Rep. Rashida Tlaib (D-Mich.) co-wrote a fairly compelling op-ed for the Detroit Free Press yesterday, making the case for impeaching Donald Trump. As it turns out, the Michigan Democrat was a little less guarded on the subject at an event last night.
Hours after being sworn in, Rep. Rashida Tlaib, D-Mich., told a cheering crowd of supporters on Thursday that the Democrats "are gonna impeach the motherf---er" in a video posted online.Tlaib, a Detroit native who is one of the first two Muslim women and the first Palestinian-American woman elected to Congress, is seen recalling her son's response to her election."When your son looks at you and said, 'Mamma, look you won, bullies don't win,'" she tells a cheering crowd. "And I said, baby, they don't, because we're gonna go in there and we're gonna impeach the motherf---er."
A variety of Democratic leaders, including House Speaker Nancy Pelosi (D-Calif.), have taken some cautious steps to distance themselves from Tlaib's comments.
What surprised me, though, was the GOP's reaction. I assumed Republicans would seize on the push among some Democrats to begin impeachment proceedings against Donald Trump. Instead, some in the party appear focused on accusing Rashida Tlaib of having a potty mouth.
House Minority Leader Kevin McCarthy (R-Calif.) boasted to reporters this morning, "You know what happened in the last Congress, when Republicans were in the majority? You know what our freshman class did? It put a resolution together to actually work with one another, to not use foul language.... This is the difference with this new Congress and it's wrong."
Really? Donald Trump's party is prepared to take a bold stand in support of a civil public discourse?
I seem to recall the president running for office using quite a bit of "foul language," while being cheered on by Republican voters wearing "F**k Your Feelings" shirts at Trump rallies.

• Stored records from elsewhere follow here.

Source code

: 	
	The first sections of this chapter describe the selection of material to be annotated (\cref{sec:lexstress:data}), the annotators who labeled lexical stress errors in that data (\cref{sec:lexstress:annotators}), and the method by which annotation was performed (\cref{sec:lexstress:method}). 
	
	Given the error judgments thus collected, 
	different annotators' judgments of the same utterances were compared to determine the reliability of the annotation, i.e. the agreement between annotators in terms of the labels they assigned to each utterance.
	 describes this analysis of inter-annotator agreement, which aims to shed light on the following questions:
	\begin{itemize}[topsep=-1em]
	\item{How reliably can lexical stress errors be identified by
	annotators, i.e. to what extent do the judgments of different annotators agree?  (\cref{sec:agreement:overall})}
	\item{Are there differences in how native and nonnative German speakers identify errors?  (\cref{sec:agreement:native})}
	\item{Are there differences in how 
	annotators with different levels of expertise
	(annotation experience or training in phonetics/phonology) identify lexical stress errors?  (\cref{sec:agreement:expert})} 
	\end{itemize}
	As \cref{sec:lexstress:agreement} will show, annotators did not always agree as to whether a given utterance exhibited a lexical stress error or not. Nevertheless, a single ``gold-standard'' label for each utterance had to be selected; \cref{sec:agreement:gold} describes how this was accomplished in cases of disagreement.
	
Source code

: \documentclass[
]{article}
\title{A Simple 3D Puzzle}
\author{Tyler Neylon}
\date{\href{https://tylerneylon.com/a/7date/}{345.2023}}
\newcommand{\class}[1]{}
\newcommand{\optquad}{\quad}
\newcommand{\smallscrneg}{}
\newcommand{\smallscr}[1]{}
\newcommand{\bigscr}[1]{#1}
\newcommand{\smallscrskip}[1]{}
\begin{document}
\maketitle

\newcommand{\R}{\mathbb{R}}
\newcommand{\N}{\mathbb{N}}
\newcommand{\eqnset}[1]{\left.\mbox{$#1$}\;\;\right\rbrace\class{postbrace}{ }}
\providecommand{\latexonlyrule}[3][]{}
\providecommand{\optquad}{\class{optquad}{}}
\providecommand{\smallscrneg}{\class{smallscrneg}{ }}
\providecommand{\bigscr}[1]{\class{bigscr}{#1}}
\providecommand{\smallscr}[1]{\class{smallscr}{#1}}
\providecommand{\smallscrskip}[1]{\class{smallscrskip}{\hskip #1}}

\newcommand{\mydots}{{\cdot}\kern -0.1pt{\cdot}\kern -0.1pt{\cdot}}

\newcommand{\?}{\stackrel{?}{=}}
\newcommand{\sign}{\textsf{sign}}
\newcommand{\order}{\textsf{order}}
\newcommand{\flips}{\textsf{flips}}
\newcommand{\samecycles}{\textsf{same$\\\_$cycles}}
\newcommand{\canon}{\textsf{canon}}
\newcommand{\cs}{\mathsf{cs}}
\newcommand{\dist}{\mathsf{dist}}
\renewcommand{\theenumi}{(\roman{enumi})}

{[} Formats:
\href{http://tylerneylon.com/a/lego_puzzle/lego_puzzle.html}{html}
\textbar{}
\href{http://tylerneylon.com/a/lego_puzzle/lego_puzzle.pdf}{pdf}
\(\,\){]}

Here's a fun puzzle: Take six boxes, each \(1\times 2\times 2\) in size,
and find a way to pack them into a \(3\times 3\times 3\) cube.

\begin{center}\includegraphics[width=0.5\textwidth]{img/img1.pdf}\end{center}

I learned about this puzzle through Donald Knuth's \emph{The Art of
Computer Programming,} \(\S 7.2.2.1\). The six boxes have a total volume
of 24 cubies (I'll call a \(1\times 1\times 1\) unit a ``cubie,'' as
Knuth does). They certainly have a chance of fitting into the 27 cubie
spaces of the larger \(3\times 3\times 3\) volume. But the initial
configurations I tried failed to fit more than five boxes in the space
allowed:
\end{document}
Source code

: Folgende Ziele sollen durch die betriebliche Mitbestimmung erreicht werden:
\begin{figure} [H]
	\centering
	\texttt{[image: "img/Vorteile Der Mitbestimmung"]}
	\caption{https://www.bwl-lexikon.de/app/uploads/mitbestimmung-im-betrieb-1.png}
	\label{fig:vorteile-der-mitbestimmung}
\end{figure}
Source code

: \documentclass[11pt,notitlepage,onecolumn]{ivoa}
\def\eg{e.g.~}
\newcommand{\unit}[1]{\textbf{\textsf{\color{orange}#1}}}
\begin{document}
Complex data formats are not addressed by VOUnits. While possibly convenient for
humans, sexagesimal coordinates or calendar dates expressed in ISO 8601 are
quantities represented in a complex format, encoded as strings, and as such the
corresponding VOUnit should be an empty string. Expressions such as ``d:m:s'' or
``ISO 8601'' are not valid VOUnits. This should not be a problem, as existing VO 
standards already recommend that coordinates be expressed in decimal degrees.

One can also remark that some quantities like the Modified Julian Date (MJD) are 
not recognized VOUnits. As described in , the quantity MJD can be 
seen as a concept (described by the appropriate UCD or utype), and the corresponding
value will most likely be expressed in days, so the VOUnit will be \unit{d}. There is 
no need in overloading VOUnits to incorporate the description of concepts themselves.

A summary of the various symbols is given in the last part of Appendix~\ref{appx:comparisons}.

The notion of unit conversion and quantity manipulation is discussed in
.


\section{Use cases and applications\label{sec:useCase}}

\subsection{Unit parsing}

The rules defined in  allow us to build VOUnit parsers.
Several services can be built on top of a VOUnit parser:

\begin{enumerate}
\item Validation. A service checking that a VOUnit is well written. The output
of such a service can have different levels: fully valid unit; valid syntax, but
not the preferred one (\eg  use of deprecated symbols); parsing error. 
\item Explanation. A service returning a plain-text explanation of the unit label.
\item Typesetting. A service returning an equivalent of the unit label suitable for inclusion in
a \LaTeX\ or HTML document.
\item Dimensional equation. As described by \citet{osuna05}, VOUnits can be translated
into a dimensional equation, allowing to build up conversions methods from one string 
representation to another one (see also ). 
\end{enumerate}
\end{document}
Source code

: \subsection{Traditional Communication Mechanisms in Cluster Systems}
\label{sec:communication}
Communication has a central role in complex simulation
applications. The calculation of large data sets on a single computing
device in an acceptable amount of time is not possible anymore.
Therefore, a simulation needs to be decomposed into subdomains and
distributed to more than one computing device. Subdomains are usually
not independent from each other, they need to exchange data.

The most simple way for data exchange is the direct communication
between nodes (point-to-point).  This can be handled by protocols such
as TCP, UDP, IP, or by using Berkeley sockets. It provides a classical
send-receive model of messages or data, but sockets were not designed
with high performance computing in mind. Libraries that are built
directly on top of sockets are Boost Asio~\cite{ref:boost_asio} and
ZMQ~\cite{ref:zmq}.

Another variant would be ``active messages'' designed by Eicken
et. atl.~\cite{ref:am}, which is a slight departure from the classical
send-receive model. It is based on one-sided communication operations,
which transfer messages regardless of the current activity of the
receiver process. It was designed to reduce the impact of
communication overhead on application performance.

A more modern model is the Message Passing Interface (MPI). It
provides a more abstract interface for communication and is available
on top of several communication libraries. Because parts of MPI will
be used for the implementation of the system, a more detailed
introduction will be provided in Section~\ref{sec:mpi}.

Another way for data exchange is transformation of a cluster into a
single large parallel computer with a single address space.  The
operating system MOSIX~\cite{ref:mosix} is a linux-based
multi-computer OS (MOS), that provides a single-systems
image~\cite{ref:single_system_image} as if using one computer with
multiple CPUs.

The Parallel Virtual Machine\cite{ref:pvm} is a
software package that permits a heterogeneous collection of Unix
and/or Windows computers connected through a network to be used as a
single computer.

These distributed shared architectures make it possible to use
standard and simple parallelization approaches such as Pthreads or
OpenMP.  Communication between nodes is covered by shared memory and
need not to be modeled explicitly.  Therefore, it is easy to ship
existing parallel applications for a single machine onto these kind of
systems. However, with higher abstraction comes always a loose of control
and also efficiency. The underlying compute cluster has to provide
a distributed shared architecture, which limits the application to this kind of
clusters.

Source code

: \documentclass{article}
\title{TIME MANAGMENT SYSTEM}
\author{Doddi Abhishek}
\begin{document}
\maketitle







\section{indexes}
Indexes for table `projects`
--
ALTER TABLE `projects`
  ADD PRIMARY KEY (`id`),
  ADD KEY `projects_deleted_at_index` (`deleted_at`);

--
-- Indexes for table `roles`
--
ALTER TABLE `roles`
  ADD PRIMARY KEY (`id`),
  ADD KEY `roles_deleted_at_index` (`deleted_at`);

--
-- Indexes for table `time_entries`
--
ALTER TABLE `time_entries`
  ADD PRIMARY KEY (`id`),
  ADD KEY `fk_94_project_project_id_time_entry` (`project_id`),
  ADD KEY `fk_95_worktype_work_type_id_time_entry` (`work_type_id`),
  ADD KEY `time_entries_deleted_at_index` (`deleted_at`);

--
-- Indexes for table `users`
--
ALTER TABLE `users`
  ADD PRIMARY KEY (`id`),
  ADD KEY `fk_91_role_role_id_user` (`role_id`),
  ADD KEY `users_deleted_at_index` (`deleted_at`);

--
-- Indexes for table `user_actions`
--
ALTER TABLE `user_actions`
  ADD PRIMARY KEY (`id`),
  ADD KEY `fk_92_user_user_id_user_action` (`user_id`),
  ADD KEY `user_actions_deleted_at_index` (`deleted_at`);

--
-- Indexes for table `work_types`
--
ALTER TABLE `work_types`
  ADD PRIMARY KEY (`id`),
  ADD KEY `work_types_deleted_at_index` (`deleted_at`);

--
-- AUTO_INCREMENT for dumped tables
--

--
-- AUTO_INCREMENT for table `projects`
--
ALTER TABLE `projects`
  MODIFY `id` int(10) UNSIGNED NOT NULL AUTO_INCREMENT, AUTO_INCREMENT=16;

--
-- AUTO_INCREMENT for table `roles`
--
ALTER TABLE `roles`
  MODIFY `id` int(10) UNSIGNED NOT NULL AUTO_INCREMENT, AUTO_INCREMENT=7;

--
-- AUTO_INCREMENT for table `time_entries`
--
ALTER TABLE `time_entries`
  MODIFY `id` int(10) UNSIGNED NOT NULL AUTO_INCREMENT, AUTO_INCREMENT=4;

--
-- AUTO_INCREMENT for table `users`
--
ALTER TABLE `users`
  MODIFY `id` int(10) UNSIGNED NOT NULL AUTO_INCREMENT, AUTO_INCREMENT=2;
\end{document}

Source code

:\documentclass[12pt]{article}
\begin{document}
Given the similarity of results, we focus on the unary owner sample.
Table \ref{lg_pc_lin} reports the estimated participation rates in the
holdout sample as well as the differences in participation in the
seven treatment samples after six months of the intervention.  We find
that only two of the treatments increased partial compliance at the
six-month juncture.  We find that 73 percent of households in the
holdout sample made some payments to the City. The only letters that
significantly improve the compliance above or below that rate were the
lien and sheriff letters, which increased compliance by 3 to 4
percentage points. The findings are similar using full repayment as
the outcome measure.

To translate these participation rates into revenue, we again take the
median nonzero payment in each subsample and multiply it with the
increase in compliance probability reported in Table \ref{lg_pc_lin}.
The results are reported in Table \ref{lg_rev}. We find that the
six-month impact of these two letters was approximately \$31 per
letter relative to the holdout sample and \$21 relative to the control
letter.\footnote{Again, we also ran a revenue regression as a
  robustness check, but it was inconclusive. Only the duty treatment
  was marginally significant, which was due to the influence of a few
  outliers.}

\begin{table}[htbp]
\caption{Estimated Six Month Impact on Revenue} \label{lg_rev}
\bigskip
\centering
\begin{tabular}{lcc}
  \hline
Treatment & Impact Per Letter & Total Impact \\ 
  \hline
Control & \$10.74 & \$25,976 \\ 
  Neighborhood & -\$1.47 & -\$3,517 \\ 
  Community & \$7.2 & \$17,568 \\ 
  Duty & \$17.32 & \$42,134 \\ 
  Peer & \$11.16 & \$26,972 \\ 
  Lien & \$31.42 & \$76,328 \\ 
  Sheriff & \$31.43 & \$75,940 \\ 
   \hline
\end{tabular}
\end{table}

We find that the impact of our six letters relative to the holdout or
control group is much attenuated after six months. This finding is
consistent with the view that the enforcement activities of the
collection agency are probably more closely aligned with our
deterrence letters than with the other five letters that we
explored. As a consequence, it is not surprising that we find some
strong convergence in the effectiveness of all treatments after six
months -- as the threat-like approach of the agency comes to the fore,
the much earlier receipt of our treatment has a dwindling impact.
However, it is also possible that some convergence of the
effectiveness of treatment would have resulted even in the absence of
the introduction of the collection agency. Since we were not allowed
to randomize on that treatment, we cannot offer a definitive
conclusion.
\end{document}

I also recall the House Republican conference meeting in 2017, when then-Rep. Martha McSally (R-Ariz.) rallied her colleagues to take health care from millions by declaring, "Let's get this f**king thing done!"
Reasonable people can -- and perhaps should -- have a discussion about the merits of the president's impeachable offenses. But for Kevin McCarthy to cheer on Trump, while looking for the fainting couch after hearing a Democrat use profanity, is awfully tough to take seriously.
For his part, the president argued this morning that he shouldn't be impeached because he's popular and successful. Putting aside the fact that he's neither popular nor successful, Trump still seems to believe that impeachment is reserved for disliked and unaccomplished presidents. That's really not how the process works.